Error Message :
log4j:ERROR Failed to flush writer,
java.io.IOException: Bad file descriptor
Note: This article is meant for a CCB administrator only.
A CCB batch job gets stuck with the thread pool workers and is unable to proceed. The following messages will be seen in the job report:
Actual:
- 2016-12-15 22:40:09,064 [pool-1-thread-4] INFO (support.cluster.MemberLeftThread) Removing member id: 46 from cache because it left cluster
- 2016-12-15 22:40:09,066 [pool-1-thread-4] INFO (support.cluster.ClusteredNode) Removing member 46 from the cluster cache
- 2016-12-15 22:41:58,998 [pool-1-thread-1] INFO (support.cluster.MemberLeftThread) Removing member id: 106 from cache because it left cluster
- 2016-12-15 22:41:59,000 [pool-1-thread-1] INFO (support.cluster.ClusteredNode) Removing member 106 from the cluster cache
Expected:
- 2016-12-15 00:02:33,153 [Main Thread] INFO (api.batch.BatchRunStatusHelper) Ending BRT values - batch nbr: 225, rerun nbr: 0, status: 40
- 2016-12-15 00:02:33,155 [Main Thread] INFO (api.batch.BatchRunStatusHelper) Batch Number: 225
- 2016-12-15 00:02:34,167 [Main Thread] INFO (api.batch.SubmitBatch) Run ended successfully with exit code 0
Return Code 0
Investigation:
Check to ensure the job is running through the thread pool worker by following these steps:
- From the job report, you'll see something similar to this:
submitjob.sh -t 1 -g NNNN -l ENG -u SYSUSER -d 2016-12-15 -c 1 -b CM1MITD -p TPW_CCBPROD -x METER_SIZE_CHAR_TYPE="MTR SIZE",ITEM_TYPE="MTR1IN",EXCLUSION_CHAR_TYPE="CM-EXMTR",DISTRICT_CHAR_TYPE="DISTRICT",TO_DO_TYPE="CM1MITD"

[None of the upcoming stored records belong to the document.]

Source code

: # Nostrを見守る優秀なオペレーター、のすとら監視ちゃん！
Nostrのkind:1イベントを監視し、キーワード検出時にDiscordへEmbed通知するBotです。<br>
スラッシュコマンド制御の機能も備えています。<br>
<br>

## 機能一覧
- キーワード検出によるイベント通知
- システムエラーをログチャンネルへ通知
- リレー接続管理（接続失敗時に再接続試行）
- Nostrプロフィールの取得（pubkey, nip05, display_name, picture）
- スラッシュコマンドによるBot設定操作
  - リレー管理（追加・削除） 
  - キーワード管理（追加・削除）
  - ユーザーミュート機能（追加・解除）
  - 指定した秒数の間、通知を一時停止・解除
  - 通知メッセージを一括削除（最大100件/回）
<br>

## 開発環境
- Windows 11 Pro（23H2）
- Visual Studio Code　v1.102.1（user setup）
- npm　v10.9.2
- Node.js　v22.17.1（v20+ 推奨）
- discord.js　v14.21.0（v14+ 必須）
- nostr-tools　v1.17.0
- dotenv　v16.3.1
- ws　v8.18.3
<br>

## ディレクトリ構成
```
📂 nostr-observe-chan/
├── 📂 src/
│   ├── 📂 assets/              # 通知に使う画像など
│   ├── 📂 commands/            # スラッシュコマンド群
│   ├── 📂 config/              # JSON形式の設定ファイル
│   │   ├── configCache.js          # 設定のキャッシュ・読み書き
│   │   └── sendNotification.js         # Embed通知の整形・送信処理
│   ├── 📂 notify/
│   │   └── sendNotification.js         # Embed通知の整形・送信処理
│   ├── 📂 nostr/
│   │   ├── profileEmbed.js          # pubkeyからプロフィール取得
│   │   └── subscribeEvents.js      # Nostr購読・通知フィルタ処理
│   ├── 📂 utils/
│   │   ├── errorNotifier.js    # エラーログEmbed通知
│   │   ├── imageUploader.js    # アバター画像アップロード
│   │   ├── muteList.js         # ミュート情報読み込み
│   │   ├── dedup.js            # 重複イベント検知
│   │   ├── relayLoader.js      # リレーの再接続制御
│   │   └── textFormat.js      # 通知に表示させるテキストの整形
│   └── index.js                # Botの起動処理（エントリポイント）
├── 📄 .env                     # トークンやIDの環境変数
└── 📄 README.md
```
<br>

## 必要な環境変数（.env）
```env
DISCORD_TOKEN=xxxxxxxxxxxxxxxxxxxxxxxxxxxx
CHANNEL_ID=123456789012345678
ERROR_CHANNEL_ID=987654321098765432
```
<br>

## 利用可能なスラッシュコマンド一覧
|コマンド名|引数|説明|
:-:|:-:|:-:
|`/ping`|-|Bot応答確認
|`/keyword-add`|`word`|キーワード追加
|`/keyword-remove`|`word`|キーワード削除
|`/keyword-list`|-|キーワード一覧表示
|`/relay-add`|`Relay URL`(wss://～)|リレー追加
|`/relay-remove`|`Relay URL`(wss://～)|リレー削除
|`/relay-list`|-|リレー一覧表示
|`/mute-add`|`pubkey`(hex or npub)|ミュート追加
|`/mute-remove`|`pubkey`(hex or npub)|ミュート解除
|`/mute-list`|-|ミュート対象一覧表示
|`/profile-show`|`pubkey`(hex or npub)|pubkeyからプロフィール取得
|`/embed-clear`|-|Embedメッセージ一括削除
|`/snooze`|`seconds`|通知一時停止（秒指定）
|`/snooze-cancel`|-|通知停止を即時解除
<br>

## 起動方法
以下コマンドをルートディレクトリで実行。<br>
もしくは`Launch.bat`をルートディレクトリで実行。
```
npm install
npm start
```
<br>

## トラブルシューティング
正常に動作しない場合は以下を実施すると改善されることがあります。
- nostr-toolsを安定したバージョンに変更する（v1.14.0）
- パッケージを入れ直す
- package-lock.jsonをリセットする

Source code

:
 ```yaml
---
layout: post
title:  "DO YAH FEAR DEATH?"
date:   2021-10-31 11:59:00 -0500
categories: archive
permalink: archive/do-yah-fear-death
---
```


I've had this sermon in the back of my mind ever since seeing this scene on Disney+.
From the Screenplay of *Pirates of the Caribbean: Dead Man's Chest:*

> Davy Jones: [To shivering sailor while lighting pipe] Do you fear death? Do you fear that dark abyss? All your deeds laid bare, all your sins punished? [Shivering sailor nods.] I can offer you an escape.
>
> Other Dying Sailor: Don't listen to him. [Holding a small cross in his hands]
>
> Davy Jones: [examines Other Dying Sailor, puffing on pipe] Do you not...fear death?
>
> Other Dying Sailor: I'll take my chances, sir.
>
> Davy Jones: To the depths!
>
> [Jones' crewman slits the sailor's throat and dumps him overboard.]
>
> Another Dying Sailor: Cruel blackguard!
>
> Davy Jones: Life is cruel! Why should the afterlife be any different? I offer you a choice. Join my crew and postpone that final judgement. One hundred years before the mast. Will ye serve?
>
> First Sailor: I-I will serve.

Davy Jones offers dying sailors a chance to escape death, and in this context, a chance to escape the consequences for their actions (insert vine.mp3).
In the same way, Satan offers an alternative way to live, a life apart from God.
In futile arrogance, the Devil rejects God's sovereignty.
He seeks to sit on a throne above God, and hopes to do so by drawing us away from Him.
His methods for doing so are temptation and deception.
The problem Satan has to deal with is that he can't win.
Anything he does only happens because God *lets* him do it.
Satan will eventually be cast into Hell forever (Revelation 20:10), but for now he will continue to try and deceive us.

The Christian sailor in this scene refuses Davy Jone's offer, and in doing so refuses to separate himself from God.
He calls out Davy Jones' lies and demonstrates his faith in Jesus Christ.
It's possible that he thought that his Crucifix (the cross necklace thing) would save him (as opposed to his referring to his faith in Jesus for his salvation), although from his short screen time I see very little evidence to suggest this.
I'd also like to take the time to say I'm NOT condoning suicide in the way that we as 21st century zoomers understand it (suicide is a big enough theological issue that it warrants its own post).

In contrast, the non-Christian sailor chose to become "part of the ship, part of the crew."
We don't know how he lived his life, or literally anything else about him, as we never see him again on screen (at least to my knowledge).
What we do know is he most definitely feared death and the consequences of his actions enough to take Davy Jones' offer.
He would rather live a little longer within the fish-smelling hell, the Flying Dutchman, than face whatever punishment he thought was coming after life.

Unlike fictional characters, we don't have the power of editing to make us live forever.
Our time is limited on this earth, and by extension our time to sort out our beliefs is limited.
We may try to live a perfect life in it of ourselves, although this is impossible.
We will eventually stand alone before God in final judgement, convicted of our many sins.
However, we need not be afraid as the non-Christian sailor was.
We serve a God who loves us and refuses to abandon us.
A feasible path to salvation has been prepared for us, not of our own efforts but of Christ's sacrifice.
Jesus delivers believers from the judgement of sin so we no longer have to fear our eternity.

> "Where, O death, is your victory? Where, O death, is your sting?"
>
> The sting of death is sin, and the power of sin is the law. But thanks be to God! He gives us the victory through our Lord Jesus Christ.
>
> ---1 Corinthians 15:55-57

Be sure to run the command from the command line in a putty session on the CCB batch server. This is critical since it will determine if it works correctly outside of Automic.
- Run the job as the 'cissys' user.
echo $SPLENVIRON
If it is blank, then there is nothing set. You will need to go back to the UI and copy the following value:
CCB > CONFIG > VARA.CCB.SETTINGS > SPLENVIRON_SCRIPT > copy the value to notepad.
Example:
. /u01/ccbprod/middleware/spl/CCBPROD/bin/splenviron.sh -e CCBPROD -c /bin/true
This will source the SPLENVIRON line and set the environment. You must have the environment set up before any CCB job will be able to run successfully.
Note: you may want to change the -d <date parameter>, if applicable.
- The CCB Admin can check the Thread pool workers as follows:
Command to check:
. /u01/ccbprod/middleware/spl/CCBPROD/bin/splenviron.sh -e CCBPROD -c /bin/true
This is a standard Oracle command. It has nothing to do with Automic.
cd $SPLOUTPUT
ls –lrt
If it takes a while to return a list of files, then there are too many (possibly old) CCB files. Our recommendation (for the CCB admin) would be to perform clean-up on a regular basis.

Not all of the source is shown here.